あるクラスでは、3,4歳児がまた広告を広げています。棒を作りたいのです。T君の「作って!」という気持ちに、今は応えてあげるときかと、広告を本人に選んでもらって、巻きはじめました。途中からT君にも両指を乗せてもらい、一緒に仕上げです。セロテープを切ってきてもらい、自分で留めて完成!。そして週があけたある日、T君は広告棒を1人で作っていました。きゅっとしまった棒です。またK君も作っていました。この間、となりで「僕も作ってほしいの。」とじっとみつめていた3歳児のお子さんです。その日はそのあと活動が入っていたので、K君には「今日はT君までね。」と話しておしまいにしたのですが、「両手でこうやって押していくんだよ。

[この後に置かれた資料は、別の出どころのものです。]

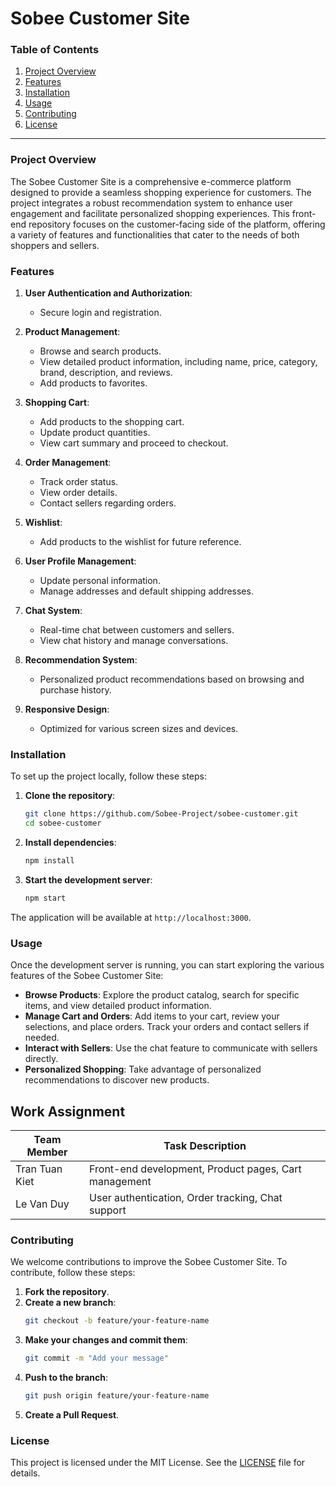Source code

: # Sobee Customer Site

### Table of Contents

1. [Project Overview](#project-overview)
2. [Features](#features)
3. [Installation](#installation)
4. [Usage](#usage)
5. [Contributing](#contributing)
6. [License](#license)

---

### Project Overview

The Sobee Customer Site is a comprehensive e-commerce platform designed to provide a seamless shopping experience for customers. The project integrates a robust recommendation system to enhance user engagement and facilitate personalized shopping experiences. This front-end repository focuses on the customer-facing side of the platform, offering a variety of features and functionalities that cater to the needs of both shoppers and sellers.

### Features

1. **User Authentication and Authorization**:

   - Secure login and registration.

2. **Product Management**:

   - Browse and search products.
   - View detailed product information, including name, price, category, brand, description, and reviews.
   - Add products to favorites.

3. **Shopping Cart**:

   - Add products to the shopping cart.
   - Update product quantities.
   - View cart summary and proceed to checkout.

4. **Order Management**:

   - Track order status.
   - View order details.
   - Contact sellers regarding orders.

5. **Wishlist**:

   - Add products to the wishlist for future reference.

6. **User Profile Management**:

   - Update personal information.
   - Manage addresses and default shipping addresses.

7. **Chat System**:

   - Real-time chat between customers and sellers.
   - View chat history and manage conversations.

8. **Recommendation System**:

   - Personalized product recommendations based on browsing and purchase history.

9. **Responsive Design**:
   - Optimized for various screen sizes and devices.

### Installation

To set up the project locally, follow these steps:

1. **Clone the repository**:

   ```bash
   git clone https://github.com/Sobee-Project/sobee-customer.git
   cd sobee-customer
   ```

2. **Install dependencies**:

   ```bash
   npm install
   ```

3. **Start the development server**:
   ```bash
   npm start
   ```

The application will be available at `http://localhost:3000`.

### Usage

Once the development server is running, you can start exploring the various features of the Sobee Customer Site:

- **Browse Products**: Explore the product catalog, search for specific items, and view detailed product information.
- **Manage Cart and Orders**: Add items to your cart, review your selections, and place orders. Track your orders and contact sellers if needed.
- **Interact with Sellers**: Use the chat feature to communicate with sellers directly.
- **Personalized Shopping**: Take advantage of personalized recommendations to discover new products.

## Work Assignment

| Team Member    | Task Description                                      |
| -------------- | ----------------------------------------------------- |
| Tran Tuan Kiet | Front-end development, Product pages, Cart management |
| Le Van Duy     | User authentication, Order tracking, Chat support     |

### Contributing

We welcome contributions to improve the Sobee Customer Site. To contribute, follow these steps:

1. **Fork the repository**.
2. **Create a new branch**:
   ```bash
   git checkout -b feature/your-feature-name
   ```
3. **Make your changes and commit them**:
   ```bash
   git commit -m "Add your message"
   ```
4. **Push to the branch**:
   ```bash
   git push origin feature/your-feature-name
   ```
5. **Create a Pull Request**.

### License

This project is licensed under the MIT License. See the [LICENSE](LICENSE) file for details.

」と自分の技術になった棒作りを落ち着いて話してくれました。やりたいという思いは、人を成長させるのですね。
ゆったりと時の流れるはずの夏。お子さんが身近なところでじっくりと楽しみに浸れるよう、本人が求めてきたら、その時に一緒にやってみてあげてください。教育的配慮を考えないで、一緒にその時間を共有することをやってみてください。親も楽しいはずです。

大きな手、小さな手


4月から毎日のように「ブランコ乗りたいよ~」と、大きな私の手を小さな小さな手で一生懸命ブランコまで引っ張っていた3歳児のS君。ブランコが大好きで、でも自分の力ではこぐ事が出来なくて、そんなS君が座っているブランコを私は毎日のように押していました。
S君と遊ぶ時間はとても楽しいけれど、毎日私と1?1で遊んでいたら、S君はこれから先お友達と関わる事ができるようになるのだろうか…と、自分のS君との関わり方に不安を抱いていたある日、S君の担任の先生から「S君にとって、先生にブランコを押してもらえる事はとっても嬉しい事よ。それよりも、先生がS君と関わる事が多くなってしまって、他のお子さんと関わる時間が少なくなってしまう事の方が心配だから、S君と関わる事が難しい時は無理しないでね。」と言われました。先生の言葉に、私は肩の荷がスッと降りました。
そして、S君の様子を気に掛けながらも、他の子との関わりを楽しめるようになってきた近頃。ある日、S君のお部屋の前を通りかかった時、ストローを小さく切った物を持って「U君とK君はどこ?」と尋ねてきた子がいました。顔を見ると、なんとS君だったのです。以前は毎日のように私の手を引いていたのに、いつの間にかお友達と戦いごっこが出来るようになっていたのです。そんなS君の成長がとても嬉しくて、私は溢れんばかりの感動に包まれました。
最近ではブランコよりも戦いごっこが楽しい様子のS君。敵役のお友達へ立ち向かっていく勇気がないときは、私の手をギュッと握って勇気を振り絞ろうとします。
今、S君の小さな手が、私の大きな手を引いて向かう先は変わりましたが、これからも私の大きな手でS君の小さな手を包み込んでいけたら、と感じています。